As an informal participant, interested parties can attend all meetings, workshops and hearings to learn about the topic, and provide oral and/or written comments on topics and issues of interest or concern. These comments are considered by the Commission and are part of the record; however, they do not have the weight of formal evidence and, thus, are not sufficient to support a Commission decision.

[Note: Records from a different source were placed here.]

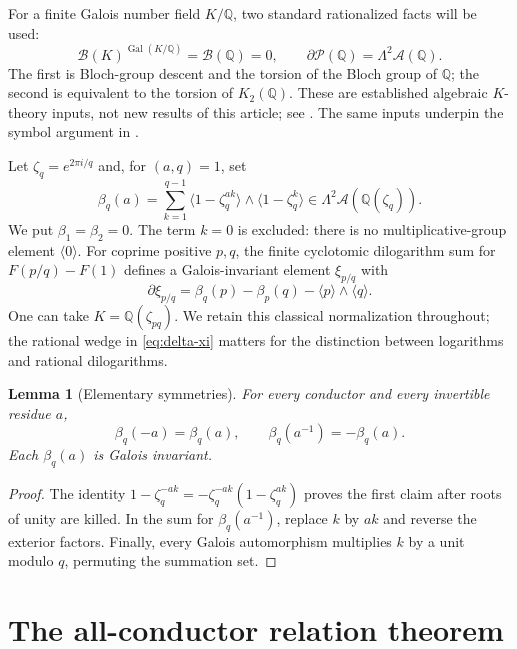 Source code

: \documentclass[11pt]{article}
\numberwithin{equation}{section}
\newtheorem{lemma}[theorem]{Lemma}
\theoremstyle{definition}
\theoremstyle{remark}
\newcommand{\Q}{\mathbb Q}
\newcommand{\Pcal}{\mathcal P}
\newcommand{\Bcal}{\mathcal B}
\newcommand{\Acal}{\mathcal A}
\newcommand{\cl}[1]{\langle #1\rangle}
\DeclareMathOperator{\Gal}{Gal}
\begin{document}
For a finite Galois number field $K/\Q$, two standard rationalized facts
will be used:
\begin{equation}\label{eq:bloch-facts}
 \Bcal(K)^{\Gal(K/\Q)}=\Bcal(\Q)=0,
 \qquad \partial\Pcal(\Q)=\Lambda^2\Acal(\Q).
\end{equation}
The first is Bloch-group descent and the torsion of the Bloch group of
$\Q$; the second is equivalent to the torsion of $K_2(\Q)$.
These are established algebraic $K$-theory inputs, not new results of this
article; see \cite{Milnor,ZagierDilog}. The same inputs underpin the
symbol argument in \cite[\S7.2]{RZ}.

Let $\zeta_q=e^{2\pi i/q}$ and, for $(a,q)=1$, set
\begin{equation}\label{eq:beta}
 \beta_q(a)=\sum_{k=1}^{q-1}
 \cl{1-\zeta_q^{ak}}\wedge\cl{1-\zeta_q^k}
 \in\Lambda^2\Acal(\Q(\zeta_q)).
\end{equation}
We put $\beta_1=\beta_2=0$. The term $k=0$ is excluded:
there is no multiplicative-group element $\cl0$.
For coprime positive $p,q$, the finite cyclotomic dilogarithm sum for
$F(p/q)-F(1)$ defines a Galois-invariant element $\xi_{p/q}$ with
\begin{equation}\label{eq:delta-xi}
 \partial\xi_{p/q}=\beta_q(p)-\beta_p(q)-\cl p\wedge\cl q.
\end{equation}
One can take $K=\Q(\zeta_{pq})$. We retain this classical normalization
throughout; the rational wedge in \eqref{eq:delta-xi} matters for the
distinction between logarithms and rational dilogarithms.

\begin{lemma}[Elementary symmetries]\label{lem:symmetry}
For every conductor and every invertible residue $a$,
\[
 \beta_q(-a)=\beta_q(a),\qquad
 \beta_q(a^{-1})=-\beta_q(a).
\]
Each $\beta_q(a)$ is Galois invariant.
\end{lemma}
\begin{proof}
The identity $1-\zeta_q^{-ak}=-\zeta_q^{-ak}(1-\zeta_q^{ak})$
proves the first claim after roots of unity are killed. In the sum for
$\beta_q(a^{-1})$, replace $k$ by $ak$ and reverse the exterior factors.
Finally, every Galois automorphism multiplies $k$ by a unit modulo $q$,
permuting the summation set.
\end{proof}

\section{The all-conductor relation theorem}
\label{sec:rank}
\end{document}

Through formal participation an intervenor becomes a party to the proceedings with the same rights, responsibilities and obligations as all other parties, such as the applicant and Energy Commission staff. In the early stages of the siting process, there is not a lot of difference between informal and formal participation. However, when the case reaches the point when formal evidence is presented to the Commission Siting Committee, the difference is more apparent. Most notably, intervenors can testify at formal hearings, presenting evidence and witnesses. Such testimony is given under oath and is afforded more weight when the Committee is weighing the facts and deciding conflicts in evidence, thus this testimony can be used to support a Commission decision. Further, intervenors may present witnesses and cross-examine witnesses from all other parties to strengthen their position. There are additional benefits and responsibilities associated with becoming an intervenor. These can be found on the energy commission website at www.energy.ca.gov/public_adviser.

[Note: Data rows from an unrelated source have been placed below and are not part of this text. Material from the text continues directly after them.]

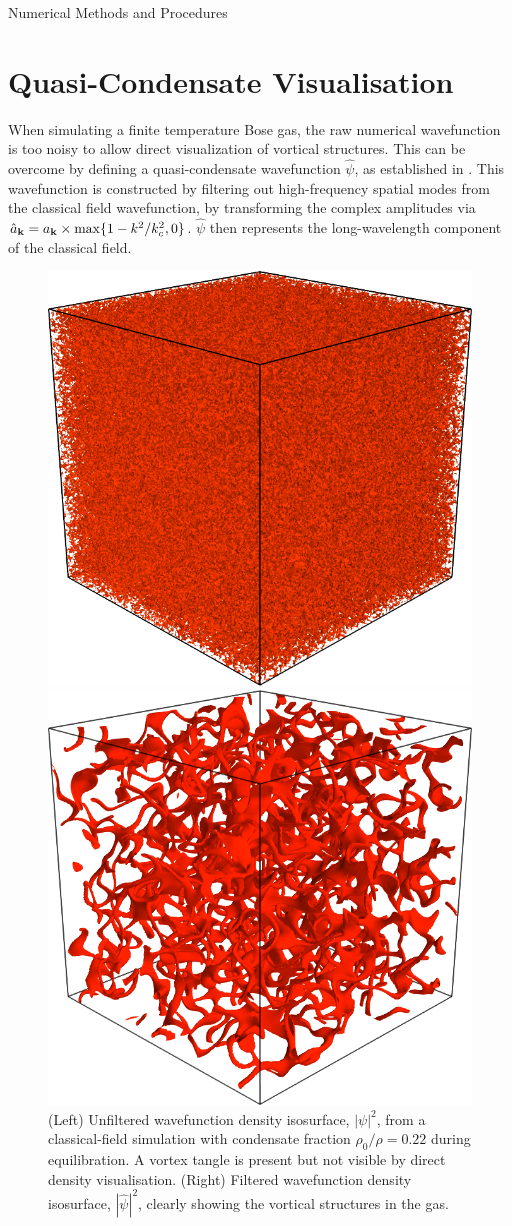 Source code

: \begin{chapter}{\label{cha:numerics}Numerical Methods and Procedures}
\section{\label{section:quasi-condensate} Quasi-Condensate Visualisation}
When simulating a finite temperature Bose gas, the raw numerical wavefunction is too noisy to allow direct visualization of vortical structures. This can be overcome by defining a quasi-condensate wavefunction $\hat{\psi}$, as established in \cite{PhysRevA.66.013603}. This wavefunction is constructed by filtering out high-frequency spatial modes from the classical field wavefunction, by 
transforming the complex amplitudes via
$\hat{a}_{{\bf k}} = a_{{\bf k}}\times\max\{1-k^{2}/k_c^2,0\}$. $\hat{\psi}$ then represents the long-wavelength component of the classical field.
\begin{figure}[!ht]
\centering
\includegraphics[width=0.35\linewidth]{numerics/figures/mess3d}%
    \begin{minipage}[b]{0.2\linewidth}
      \centering
      \raisebox{3cm}{$\longrightarrow$}
    \end{minipage}%
    \includegraphics[width=0.35\linewidth]{numerics/figures/clean3d}
  \caption{(Left) Unfiltered wavefunction density isosurface, $|\psi|^2$, from a classical-field simulation with condensate fraction $\rho_0/\rho=0.22$ during equilibration. A vortex tangle is present but not visible by direct density visualisation. (Right) Filtered wavefunction density isosurface, $|\hat{\psi}|^2$, clearly showing the vortical structures in the gas.}\label{fig:quasicondensatefilter}
  \end{figure}


\end{chapter}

There is a process to becoming an intervenor. An Application to Intervene can be found on the website and must be submitted to the Commission between the date a project is found data adequate and no later than the Prehearing Conference or thirty days prior to the project's first formal hearing of evidence before the Committee. (Cal. Code Regs., tit. 20 § 1207.) It is not necessary that you be an attorney or have one representing you in order to intervene. The Public Adviser's Office may assist you, although they cannot represent you. The Commission must approve the request to intervene.